_Task description_: Here is a block of entries. Write out its lines exactly, from the first through the one containing "This isn't really".

Source texts of formatted documents:
--------------------------------------------------

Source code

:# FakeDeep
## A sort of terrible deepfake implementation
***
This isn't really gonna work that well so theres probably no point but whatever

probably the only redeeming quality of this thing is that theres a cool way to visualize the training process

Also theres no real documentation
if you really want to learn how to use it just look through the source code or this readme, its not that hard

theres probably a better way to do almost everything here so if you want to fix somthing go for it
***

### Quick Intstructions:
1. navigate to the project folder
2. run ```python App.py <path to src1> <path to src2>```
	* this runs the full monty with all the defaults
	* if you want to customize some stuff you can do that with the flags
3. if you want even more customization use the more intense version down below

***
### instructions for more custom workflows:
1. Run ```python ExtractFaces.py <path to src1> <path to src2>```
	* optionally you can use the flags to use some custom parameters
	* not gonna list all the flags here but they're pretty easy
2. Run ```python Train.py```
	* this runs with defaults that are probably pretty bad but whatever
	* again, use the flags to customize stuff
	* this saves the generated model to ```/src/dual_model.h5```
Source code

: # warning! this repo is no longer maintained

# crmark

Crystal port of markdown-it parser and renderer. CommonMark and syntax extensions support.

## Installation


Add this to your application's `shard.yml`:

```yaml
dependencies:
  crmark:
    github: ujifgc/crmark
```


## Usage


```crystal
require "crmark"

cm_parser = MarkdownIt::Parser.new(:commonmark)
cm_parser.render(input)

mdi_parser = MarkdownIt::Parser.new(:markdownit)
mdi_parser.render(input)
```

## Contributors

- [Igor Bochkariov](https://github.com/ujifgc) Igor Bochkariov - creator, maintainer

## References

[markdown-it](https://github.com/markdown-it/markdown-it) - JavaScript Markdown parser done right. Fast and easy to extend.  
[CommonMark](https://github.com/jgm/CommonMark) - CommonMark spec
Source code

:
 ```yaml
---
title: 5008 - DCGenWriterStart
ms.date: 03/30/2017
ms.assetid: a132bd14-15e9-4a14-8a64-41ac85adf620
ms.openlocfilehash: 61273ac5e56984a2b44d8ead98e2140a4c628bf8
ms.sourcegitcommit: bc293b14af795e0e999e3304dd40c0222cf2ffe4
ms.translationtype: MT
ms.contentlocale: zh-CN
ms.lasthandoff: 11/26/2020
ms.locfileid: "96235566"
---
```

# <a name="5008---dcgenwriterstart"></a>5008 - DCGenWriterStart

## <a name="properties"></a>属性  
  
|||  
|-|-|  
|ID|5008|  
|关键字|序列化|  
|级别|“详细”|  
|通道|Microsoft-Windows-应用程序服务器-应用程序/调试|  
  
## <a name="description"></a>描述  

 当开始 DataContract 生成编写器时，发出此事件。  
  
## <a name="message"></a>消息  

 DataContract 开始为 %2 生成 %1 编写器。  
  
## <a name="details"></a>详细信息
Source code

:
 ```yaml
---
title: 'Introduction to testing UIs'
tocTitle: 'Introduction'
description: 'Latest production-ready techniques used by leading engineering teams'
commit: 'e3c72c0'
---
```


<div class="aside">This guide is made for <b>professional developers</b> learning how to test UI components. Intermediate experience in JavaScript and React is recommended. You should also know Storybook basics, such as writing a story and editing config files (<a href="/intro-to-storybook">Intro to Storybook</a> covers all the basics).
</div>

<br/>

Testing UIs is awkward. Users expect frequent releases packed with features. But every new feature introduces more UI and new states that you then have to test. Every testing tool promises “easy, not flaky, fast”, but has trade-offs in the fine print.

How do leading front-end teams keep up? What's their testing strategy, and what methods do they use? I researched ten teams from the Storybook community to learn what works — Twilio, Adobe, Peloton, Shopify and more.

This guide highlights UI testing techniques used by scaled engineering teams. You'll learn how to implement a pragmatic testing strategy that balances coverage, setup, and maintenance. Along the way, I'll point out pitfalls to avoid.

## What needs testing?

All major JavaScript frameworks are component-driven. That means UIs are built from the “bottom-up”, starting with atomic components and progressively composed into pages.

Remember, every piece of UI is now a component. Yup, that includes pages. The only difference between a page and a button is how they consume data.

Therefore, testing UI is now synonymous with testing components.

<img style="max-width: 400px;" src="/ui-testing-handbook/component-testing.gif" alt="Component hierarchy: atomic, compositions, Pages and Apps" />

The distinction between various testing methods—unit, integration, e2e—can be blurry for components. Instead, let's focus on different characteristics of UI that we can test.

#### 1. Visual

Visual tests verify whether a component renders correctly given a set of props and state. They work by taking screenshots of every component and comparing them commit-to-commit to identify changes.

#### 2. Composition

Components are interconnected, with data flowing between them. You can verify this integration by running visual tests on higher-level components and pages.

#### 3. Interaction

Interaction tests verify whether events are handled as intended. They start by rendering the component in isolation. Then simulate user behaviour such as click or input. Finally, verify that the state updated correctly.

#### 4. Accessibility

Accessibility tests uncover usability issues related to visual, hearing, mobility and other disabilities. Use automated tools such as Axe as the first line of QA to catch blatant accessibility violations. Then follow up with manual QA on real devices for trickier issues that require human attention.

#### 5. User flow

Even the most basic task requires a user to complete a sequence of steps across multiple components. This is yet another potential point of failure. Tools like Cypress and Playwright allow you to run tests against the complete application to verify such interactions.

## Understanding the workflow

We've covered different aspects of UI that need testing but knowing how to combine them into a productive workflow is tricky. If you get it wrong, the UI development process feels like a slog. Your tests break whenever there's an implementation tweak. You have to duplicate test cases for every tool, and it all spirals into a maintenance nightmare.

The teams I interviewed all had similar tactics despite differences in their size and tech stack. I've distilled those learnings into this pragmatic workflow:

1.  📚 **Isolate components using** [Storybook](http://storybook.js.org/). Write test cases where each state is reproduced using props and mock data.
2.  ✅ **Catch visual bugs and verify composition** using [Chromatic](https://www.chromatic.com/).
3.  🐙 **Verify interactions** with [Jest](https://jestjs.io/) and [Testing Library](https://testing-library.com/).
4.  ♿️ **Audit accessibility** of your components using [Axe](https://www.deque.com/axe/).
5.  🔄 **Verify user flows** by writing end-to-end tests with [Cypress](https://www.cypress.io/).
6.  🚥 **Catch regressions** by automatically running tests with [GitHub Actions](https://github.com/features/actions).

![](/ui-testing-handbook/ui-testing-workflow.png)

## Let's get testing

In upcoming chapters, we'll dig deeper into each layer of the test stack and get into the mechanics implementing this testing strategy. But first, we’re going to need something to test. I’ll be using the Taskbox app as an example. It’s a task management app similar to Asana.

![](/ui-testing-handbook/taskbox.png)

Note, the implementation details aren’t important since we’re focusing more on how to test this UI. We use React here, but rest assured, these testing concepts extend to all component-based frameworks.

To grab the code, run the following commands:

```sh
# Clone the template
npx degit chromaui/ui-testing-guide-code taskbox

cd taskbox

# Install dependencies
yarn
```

--------------------------------------------------

_Your response_:
Source code

:# FakeDeep
## A sort of terrible deepfake implementation
***
This isn't really gonna work that well so theres probably no point but whatever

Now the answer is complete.